━━━━━ RECORD EXCERPTS ━━━━━
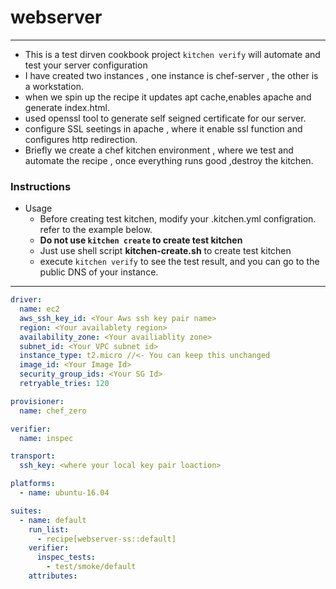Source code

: # webserver
---
- This is a test dirven cookbook project
`kitchen verify` will automate and test your server configuration
- I have created two instances , one instance is chef-server , the other is a workstation.
- when we spin up the recipe it updates apt cache,enables apache and generate index.html.
- used openssl tool to generate self seigned certificate for our server.
-  configure SSL seetings in apache , where it enable ssl function and configures http redirection.
- Briefly we  create a chef kitchen environment , where we test and automate the recipe , once everything runs good ,destroy the kitchen.
### Instructions

- Usage
  - Before creating test kitchen, modify your .kitchen.yml configration. refer to the example below.
  - **Do not use `kitchen create` to create test kitchen**
  - Just use shell script **kitchen-create.sh** to create test kitchen
  - execute `kitchen verify` to see the test result, and you can go to the public DNS of your instance.
---
```.kitchen.yml example
driver:
  name: ec2
  aws_ssh_key_id: <Your Aws ssh key pair name>
  region: <Your availablety region>
  availability_zone: <Your availiablity zone>
  subnet_id: <Your VPC subnet id>
  instance_type: t2.micro //<- You can keep this unchanged
  image_id: <Your Image Id>
  security_group_ids: <Your SG Id>
  retryable_tries: 120

provisioner:
  name: chef_zero

verifier:
  name: inspec

transport:
  ssh_key: <where your local key pair loaction>

platforms:
  - name: ubuntu-16.04

suites:
  - name: default
    run_list:
      - recipe[webserver-ss::default]
    verifier:
      inspec_tests:
        - test/smoke/default
    attributes:
```
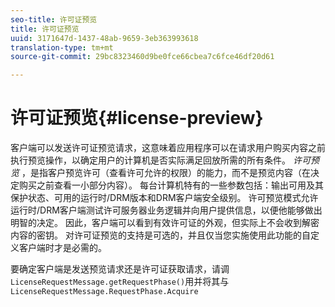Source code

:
 ```yaml
---
seo-title: 许可证预览
title: 许可证预览
uuid: 3171647d-1437-48ab-9659-3eb363993618
translation-type: tm+mt
source-git-commit: 29bc8323460d9be0fce66cbea7c6fce46df20d61

---
```



# 许可证预览{#license-preview}

客户端可以发送许可证预览请求，这意味着应用程序可以在请求用户购买内容之前执行预览操作，以确定用户的计算机是否实际满足回放所需的所有条件。 *许可预览* ，是指客户预览许可（查看许可允许的权限）的能力，而不是预览内容（在决定购买之前查看一小部分内容）。 每台计算机特有的一些参数包括：输出可用及其保护状态、可用的运行时/DRM版本和DRM客户端安全级别。 许可预览模式允许运行时/DRM客户端测试许可服务器业务逻辑并向用户提供信息，以便他能够做出明智的决定。 因此，客户端可以看到有效许可证的外观，但实际上不会收到解密内容的密钥。 对许可证预览的支持是可选的，并且仅当您实施使用此功能的自定义客户端时才是必需的。

要确定客户端是发送预览请求还是许可证获取请求，请调 `LicenseRequestMessage.getRequestPhase()`用并将其与 `LicenseRequestMessage.RequestPhase.Acquire`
━━━━━
▸ PROBLEM DESCRIPTION: The images in the entries above should be left out; please reproduce exactly the lines from the first through the one containing "- used openssl".

▸ EXERCISE RESPONSE:
Source code

: # webserver
---
- This is a test dirven cookbook project
`kitchen verify` will automate and test your server configuration
- I have created two instances , one instance is chef-server , the other is a workstation.
- when we spin up the recipe it updates apt cache,enables apache and generate index.html.
- used openssl tool to generate self seigned certificate for our server.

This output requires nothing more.